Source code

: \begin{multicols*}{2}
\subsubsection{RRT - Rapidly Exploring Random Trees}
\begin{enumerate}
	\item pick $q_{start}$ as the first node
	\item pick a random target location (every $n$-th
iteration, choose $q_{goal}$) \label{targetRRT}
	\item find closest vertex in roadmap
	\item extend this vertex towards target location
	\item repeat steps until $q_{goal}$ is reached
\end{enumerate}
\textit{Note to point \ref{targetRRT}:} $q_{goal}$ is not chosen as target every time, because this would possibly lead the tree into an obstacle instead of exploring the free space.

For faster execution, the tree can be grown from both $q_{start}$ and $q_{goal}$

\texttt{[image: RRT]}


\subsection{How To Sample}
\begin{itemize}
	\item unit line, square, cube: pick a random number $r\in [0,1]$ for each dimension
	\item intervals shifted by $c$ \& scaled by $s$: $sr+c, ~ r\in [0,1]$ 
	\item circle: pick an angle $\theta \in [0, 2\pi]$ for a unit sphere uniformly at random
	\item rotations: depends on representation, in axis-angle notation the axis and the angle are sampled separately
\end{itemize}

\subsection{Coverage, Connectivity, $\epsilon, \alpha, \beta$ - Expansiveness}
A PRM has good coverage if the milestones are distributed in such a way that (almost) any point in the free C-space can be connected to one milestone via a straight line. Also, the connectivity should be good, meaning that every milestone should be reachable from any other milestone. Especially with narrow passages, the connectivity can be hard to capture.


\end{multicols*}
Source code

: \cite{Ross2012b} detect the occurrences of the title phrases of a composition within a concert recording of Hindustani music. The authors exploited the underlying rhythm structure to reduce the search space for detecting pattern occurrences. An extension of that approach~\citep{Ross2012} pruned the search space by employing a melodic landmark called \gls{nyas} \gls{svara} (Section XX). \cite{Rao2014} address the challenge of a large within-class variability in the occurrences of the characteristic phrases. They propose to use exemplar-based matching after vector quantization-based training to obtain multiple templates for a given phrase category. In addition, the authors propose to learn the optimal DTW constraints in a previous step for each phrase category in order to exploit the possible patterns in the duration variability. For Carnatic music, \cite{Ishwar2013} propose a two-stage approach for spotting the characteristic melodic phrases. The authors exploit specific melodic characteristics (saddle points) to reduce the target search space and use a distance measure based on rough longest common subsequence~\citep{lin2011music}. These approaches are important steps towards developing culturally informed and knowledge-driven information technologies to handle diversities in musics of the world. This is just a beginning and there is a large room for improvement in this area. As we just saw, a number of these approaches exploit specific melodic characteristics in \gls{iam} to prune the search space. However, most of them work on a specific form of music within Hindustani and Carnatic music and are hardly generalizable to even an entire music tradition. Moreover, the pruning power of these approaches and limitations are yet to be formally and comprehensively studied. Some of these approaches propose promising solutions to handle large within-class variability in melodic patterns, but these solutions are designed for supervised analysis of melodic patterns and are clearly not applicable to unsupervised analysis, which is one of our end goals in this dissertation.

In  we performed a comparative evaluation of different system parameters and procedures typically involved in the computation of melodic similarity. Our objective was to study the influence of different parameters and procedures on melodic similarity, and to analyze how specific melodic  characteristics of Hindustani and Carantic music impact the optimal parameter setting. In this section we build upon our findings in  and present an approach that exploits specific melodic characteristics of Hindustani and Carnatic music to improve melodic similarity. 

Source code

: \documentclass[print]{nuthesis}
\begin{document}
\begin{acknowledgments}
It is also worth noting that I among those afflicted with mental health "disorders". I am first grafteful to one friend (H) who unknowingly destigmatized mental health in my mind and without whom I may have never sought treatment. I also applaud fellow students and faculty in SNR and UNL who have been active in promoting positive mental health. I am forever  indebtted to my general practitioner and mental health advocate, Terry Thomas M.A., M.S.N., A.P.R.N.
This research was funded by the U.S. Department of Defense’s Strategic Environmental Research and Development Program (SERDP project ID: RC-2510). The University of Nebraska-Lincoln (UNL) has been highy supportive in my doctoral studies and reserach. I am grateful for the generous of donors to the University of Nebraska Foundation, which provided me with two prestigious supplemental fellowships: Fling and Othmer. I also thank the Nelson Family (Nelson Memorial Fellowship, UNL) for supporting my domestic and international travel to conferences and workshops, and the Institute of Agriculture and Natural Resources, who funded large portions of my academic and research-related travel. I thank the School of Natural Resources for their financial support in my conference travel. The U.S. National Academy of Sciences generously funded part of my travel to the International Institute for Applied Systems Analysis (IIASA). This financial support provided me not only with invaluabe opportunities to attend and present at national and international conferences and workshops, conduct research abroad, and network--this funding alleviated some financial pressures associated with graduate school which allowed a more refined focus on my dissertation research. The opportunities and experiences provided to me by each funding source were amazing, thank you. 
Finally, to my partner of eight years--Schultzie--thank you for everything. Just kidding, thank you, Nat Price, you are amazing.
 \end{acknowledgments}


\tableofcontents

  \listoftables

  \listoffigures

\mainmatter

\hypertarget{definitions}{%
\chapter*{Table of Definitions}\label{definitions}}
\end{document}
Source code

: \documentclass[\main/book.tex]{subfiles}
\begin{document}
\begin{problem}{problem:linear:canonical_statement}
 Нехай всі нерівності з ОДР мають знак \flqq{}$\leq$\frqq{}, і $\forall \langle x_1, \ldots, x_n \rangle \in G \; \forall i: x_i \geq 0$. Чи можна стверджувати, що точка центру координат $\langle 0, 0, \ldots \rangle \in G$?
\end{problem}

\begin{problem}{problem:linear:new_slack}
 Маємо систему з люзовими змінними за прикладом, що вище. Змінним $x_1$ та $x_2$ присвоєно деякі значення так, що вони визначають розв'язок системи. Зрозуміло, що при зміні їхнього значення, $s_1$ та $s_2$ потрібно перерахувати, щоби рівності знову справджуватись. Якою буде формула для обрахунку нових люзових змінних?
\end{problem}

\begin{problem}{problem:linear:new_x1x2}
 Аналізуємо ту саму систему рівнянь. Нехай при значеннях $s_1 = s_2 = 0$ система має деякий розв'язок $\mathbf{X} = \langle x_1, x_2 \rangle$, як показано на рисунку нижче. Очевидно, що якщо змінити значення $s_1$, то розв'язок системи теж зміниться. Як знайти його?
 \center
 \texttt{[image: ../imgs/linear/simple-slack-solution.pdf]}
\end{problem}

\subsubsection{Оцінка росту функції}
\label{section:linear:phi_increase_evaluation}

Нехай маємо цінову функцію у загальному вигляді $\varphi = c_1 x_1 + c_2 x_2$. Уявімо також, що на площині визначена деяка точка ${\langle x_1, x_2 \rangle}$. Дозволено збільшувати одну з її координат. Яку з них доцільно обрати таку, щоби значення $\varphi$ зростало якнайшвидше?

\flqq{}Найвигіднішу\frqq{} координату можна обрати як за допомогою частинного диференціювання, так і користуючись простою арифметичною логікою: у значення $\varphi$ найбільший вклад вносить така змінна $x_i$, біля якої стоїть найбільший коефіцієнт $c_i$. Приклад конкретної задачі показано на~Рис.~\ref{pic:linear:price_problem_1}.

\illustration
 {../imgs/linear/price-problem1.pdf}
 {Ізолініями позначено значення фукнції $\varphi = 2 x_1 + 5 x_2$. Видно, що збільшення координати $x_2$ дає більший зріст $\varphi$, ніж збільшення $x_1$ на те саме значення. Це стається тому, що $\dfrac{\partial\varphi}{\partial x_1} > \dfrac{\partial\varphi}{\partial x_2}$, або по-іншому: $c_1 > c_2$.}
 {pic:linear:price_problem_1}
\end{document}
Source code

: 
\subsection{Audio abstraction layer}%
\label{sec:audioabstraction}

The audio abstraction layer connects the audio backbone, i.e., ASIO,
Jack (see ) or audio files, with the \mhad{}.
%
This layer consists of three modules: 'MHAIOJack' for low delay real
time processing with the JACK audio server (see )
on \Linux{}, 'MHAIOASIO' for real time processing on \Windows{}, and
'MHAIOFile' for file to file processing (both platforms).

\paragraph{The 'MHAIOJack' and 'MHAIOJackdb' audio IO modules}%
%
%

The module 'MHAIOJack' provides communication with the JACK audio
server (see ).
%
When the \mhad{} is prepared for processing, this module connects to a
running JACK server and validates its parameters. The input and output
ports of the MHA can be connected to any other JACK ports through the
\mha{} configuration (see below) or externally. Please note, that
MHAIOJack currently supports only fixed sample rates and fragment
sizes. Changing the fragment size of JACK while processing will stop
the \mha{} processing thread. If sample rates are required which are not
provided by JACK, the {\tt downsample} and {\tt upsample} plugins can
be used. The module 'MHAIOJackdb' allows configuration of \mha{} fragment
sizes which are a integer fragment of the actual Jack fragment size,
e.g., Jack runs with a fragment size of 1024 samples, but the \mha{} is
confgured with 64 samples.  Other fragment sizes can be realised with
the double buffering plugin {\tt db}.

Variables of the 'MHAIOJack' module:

## Assignment:
Identify and extract each line of the listing that contains "показано".

## Answer box:
 Аналізуємо ту саму систему рівнянь. Нехай при значеннях $s_1 = s_2 = 0$ система має деякий розв'язок $\mathbf{X} = \langle x_1, x_2 \rangle$, як показано на рисунку нижче. Очевидно, що якщо змінити значення $s_1$, то розв'язок системи теж зміниться. Як знайти його?
\flqq{}Найвигіднішу\frqq{} координату можна обрати як за допомогою частинного диференціювання, так і користуючись простою арифметичною логікою: у значення $\varphi$ найбільший вклад вносить така змінна $x_i$, біля якої стоїть найбільший коефіцієнт $c_i$. Приклад конкретної задачі показано на~Рис.~\ref{pic:linear:price_problem_1}.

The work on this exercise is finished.